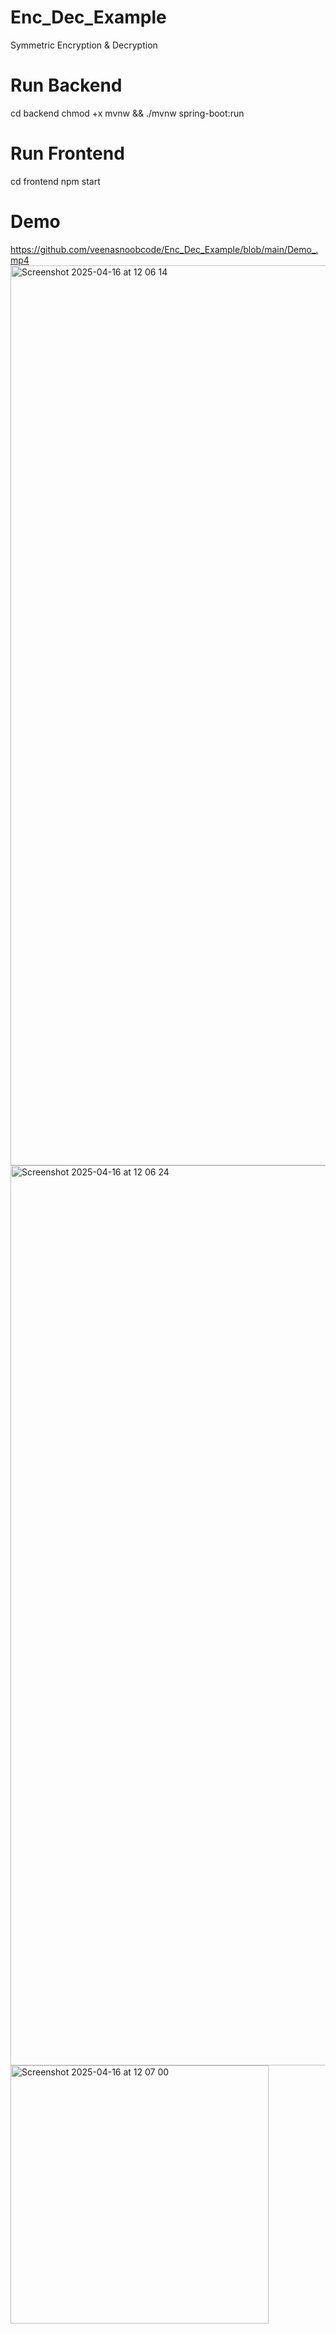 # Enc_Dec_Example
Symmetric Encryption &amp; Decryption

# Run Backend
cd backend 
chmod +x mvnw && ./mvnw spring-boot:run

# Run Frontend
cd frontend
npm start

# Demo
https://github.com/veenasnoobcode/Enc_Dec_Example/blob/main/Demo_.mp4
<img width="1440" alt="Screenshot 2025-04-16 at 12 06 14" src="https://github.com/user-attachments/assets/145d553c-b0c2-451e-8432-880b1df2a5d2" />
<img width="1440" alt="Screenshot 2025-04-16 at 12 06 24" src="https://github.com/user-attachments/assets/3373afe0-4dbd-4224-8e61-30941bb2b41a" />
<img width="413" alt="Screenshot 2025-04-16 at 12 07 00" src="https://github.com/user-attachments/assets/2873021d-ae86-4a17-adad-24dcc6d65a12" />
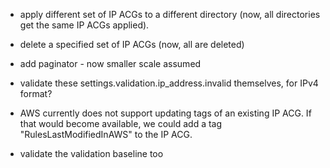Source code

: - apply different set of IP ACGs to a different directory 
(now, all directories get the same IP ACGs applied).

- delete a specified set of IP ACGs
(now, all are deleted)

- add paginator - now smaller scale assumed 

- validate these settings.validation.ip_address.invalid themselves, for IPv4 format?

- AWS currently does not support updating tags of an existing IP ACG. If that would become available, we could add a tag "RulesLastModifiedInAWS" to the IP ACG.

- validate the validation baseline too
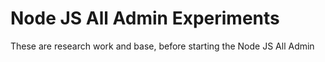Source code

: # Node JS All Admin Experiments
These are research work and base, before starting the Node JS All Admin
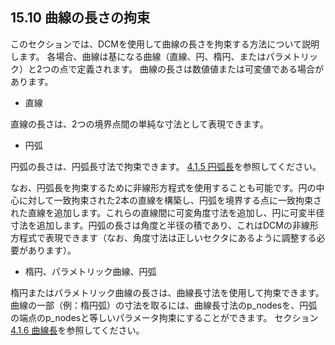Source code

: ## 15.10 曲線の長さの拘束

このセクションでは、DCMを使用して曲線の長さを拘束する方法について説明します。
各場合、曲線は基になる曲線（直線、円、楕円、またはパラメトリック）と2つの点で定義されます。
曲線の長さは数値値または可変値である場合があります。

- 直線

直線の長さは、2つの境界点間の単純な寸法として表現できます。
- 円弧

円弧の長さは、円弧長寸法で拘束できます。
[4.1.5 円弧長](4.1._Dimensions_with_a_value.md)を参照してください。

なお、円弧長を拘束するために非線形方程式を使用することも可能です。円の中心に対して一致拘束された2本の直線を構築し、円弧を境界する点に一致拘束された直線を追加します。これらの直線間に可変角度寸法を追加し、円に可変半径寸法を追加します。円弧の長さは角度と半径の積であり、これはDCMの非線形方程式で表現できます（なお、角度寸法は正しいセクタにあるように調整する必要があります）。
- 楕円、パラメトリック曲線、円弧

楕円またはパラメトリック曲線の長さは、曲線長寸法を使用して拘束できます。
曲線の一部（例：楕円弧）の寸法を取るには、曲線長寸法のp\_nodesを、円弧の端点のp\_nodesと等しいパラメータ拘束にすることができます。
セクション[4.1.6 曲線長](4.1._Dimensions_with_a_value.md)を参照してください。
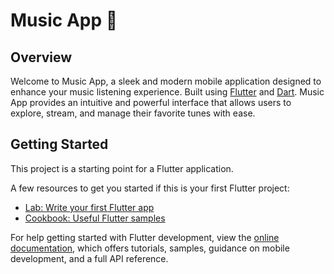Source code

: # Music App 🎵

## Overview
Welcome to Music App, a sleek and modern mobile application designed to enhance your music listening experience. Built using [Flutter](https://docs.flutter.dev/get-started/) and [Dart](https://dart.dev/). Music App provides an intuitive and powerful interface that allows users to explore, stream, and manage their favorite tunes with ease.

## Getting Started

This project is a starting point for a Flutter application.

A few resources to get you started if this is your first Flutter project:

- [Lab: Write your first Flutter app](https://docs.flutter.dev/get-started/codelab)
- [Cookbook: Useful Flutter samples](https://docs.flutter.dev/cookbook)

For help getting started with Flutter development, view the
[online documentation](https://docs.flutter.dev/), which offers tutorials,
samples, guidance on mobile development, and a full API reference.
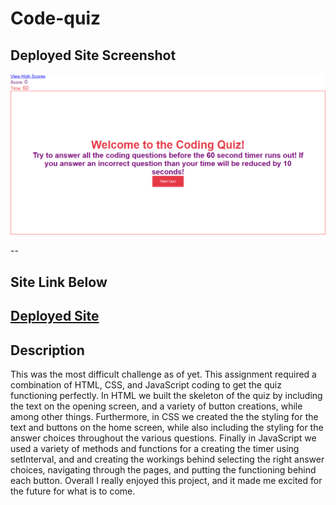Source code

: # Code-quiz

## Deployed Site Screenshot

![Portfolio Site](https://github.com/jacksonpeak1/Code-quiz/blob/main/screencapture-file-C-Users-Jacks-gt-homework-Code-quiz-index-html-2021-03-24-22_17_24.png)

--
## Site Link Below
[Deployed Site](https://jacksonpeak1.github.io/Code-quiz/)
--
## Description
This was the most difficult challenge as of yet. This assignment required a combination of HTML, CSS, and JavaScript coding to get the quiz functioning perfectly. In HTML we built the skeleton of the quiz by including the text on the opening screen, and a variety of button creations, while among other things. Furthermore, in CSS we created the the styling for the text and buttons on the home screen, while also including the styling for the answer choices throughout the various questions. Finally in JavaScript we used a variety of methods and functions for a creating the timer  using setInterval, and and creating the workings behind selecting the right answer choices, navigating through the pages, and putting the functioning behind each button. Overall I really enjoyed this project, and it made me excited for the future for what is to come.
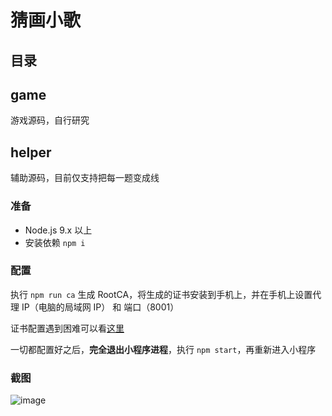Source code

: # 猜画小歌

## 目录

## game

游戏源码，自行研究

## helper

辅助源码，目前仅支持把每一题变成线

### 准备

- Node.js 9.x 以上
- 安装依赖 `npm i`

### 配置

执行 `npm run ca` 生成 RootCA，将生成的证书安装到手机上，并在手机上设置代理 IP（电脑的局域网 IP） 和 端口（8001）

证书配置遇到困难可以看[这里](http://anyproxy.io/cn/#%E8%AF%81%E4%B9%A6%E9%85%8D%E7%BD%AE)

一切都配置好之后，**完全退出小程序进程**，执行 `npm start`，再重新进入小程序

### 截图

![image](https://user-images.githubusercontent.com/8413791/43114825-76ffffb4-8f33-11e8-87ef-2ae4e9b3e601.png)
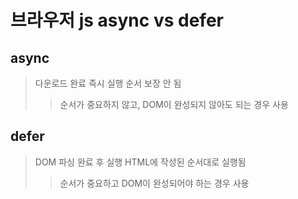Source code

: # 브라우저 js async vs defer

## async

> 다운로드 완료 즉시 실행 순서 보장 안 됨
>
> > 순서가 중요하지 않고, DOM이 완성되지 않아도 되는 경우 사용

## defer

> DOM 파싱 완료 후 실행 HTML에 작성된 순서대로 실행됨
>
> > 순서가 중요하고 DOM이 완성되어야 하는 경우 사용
..........
WHAT THE TASK REQUIRES>
State the number of lines in the entries above that contain the word "first", and nothing more.

YOUR RESPONSE>
2